Quantum Theory and Electron Configuration

Electrons in Atoms

  • Electrons are organized into energy levels called shells, corresponding to the periodic table's rows.

  • Old Atomic Model vs. New Model:

    • Old: Electrons orbit like planets.

    • New: Electrons exist in probability clouds (orbitals) defined by quantum mechanics.

  • Quantum Numbers:

    • Principal quantum number (n): indicates the energy level and size of the orbital.

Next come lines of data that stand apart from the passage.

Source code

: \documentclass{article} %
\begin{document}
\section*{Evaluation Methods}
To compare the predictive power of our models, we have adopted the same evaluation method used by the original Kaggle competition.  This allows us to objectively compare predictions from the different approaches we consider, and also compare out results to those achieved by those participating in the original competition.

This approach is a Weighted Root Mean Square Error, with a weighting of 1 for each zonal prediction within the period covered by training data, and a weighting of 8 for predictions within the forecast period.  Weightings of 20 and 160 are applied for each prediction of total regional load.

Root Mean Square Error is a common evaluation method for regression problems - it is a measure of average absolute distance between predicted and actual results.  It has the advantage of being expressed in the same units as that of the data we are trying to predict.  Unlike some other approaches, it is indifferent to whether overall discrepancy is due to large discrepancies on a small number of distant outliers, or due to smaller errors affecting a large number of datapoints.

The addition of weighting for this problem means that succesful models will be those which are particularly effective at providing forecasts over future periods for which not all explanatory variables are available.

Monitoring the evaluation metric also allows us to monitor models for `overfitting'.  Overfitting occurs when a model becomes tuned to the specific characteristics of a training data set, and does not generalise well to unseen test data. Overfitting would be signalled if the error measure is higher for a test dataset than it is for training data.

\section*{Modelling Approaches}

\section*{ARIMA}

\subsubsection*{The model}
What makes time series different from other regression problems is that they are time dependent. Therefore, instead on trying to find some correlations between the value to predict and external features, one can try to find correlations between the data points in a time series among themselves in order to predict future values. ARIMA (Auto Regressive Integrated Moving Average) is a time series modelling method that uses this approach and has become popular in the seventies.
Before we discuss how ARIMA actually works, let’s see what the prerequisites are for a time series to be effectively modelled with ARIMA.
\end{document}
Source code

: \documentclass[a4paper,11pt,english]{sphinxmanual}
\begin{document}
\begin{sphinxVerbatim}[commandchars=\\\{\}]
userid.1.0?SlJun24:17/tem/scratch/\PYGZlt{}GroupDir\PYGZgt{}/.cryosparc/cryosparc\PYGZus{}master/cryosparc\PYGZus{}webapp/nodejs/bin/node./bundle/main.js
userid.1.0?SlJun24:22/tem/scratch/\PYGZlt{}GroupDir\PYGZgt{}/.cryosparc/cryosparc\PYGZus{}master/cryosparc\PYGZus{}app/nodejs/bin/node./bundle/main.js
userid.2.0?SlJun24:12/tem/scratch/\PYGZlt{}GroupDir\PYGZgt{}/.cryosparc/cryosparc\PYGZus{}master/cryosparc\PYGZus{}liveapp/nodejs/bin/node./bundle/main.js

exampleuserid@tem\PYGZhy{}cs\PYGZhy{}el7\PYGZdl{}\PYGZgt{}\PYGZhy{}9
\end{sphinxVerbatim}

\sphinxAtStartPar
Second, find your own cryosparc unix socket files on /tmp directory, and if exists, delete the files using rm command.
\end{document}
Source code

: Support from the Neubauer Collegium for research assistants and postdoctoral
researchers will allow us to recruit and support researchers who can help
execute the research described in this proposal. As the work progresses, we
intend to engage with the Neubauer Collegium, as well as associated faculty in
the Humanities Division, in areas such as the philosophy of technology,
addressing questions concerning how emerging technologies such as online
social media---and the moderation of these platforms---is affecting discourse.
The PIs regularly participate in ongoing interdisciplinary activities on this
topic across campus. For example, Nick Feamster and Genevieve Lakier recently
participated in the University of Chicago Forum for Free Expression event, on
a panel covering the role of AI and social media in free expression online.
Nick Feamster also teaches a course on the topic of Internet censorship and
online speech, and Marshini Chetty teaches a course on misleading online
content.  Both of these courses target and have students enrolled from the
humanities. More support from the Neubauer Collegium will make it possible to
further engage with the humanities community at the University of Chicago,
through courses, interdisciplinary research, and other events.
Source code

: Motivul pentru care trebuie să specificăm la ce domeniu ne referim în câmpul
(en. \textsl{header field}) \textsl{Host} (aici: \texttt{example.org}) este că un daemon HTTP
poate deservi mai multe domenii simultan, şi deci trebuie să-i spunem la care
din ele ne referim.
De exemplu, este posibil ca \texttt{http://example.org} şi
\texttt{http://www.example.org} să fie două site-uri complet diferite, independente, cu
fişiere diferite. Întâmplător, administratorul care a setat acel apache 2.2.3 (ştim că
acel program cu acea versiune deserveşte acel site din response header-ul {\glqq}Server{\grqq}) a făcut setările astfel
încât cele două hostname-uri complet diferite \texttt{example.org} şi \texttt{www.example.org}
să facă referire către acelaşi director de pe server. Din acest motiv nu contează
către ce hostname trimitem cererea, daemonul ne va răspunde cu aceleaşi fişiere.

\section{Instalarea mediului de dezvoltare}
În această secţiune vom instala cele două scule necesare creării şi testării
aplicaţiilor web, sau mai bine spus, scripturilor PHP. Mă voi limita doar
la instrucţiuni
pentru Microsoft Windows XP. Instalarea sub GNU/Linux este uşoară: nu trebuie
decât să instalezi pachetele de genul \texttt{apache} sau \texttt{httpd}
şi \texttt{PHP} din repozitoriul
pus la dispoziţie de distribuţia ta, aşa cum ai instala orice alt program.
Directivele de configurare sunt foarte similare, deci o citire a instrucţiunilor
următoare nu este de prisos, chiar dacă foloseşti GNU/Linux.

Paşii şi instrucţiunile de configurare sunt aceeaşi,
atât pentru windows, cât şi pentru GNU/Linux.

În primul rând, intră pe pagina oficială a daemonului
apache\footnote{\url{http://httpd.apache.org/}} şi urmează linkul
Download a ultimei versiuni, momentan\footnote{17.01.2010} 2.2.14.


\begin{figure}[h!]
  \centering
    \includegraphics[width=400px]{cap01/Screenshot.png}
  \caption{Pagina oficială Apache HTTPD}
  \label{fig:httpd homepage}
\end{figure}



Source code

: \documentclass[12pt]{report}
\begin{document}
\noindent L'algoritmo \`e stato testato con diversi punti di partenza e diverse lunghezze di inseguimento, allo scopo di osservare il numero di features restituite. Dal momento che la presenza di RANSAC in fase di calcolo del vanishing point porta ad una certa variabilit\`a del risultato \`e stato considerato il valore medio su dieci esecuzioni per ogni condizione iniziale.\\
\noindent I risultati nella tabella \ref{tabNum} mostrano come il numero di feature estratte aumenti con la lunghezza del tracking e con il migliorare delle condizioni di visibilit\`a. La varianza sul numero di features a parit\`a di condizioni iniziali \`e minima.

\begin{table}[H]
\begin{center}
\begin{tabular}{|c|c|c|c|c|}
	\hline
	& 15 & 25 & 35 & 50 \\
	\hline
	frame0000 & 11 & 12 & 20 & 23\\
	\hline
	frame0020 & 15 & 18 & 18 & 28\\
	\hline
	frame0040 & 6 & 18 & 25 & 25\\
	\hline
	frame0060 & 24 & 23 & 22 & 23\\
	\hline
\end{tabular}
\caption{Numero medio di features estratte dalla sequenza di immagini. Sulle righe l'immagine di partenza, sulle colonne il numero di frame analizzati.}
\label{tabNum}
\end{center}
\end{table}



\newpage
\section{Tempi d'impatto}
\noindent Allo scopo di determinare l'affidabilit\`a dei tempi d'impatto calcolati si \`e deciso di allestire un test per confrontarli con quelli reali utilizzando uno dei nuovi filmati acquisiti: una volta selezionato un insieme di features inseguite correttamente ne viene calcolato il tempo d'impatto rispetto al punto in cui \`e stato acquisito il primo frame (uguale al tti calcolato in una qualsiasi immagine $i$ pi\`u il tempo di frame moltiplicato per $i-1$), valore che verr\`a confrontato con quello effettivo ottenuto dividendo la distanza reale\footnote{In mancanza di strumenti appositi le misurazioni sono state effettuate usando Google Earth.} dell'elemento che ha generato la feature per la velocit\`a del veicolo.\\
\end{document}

    • Angular momentum quantum number (l): determines the shape of the orbital (s, p, d, f).

    • Magnetic quantum number (m_l): describes the orientation of the orbital in space.

    • Spin quantum number (m_s): indicates the spin of the electron (±1/2).

Electron Orbitals

  • Types of Orbitals:

    • s Orbital: Spherical shape, can hold 2 electrons.

    • p Orbital: Dumbbell shape, can hold 6 electrons across 3 orientations.

  • Filling Order:

    • Follow the Aufbau principle to fill from the lowest energy level to higher.

    • Use the Pauli exclusion principle for electron spins to avoid identical quantum numbers in the same orbital.

    • Use Hund’s rule, which states electrons fill degenerate orbitals singly before pairing.

Example Configurations

  • Hydrogen (H): 1s¹

  • Helium (He): 1s²

  • Lithium (Li): 1s² 2s¹

  • Carbon (C): 1s² 2s² 2p²

Valence Electrons

  • Valence electrons are the outermost electrons that determine an atom's chemical reactivity and bonding properties.

  • Core electrons are those that are not involved in bonding.

Chemical Bonding

Basic Types of Bonds

  • Covalent Bonds: Electrons are shared between atoms to complete valence shells.

  • Ionic Bonds: Electrons are transferred from one atom to another, forming charged ions (cations and anions).

The Octet Rule

  • Atoms strive to achieve a full outer shell of electrons akin to noble gas configurations for stability.

  • Example: Fluorine, needing one more electron to complete its outer shell, gains an electron to become F⁻.

Summary of Key Principles

  • Atoms achieve stability through chemical bonds (ionic or covalent) by gaining, losing, or sharing electrons.

  • Understanding these principles and electron configurations is crucial for predicting molecular behavior in pharmacy and chemistry.

Conclusion

  • These foundational concepts in chemistry are integral for students pursuing careers in pharmacy and other sciences, providing essential knowledge for understanding drug mechanisms and interactions.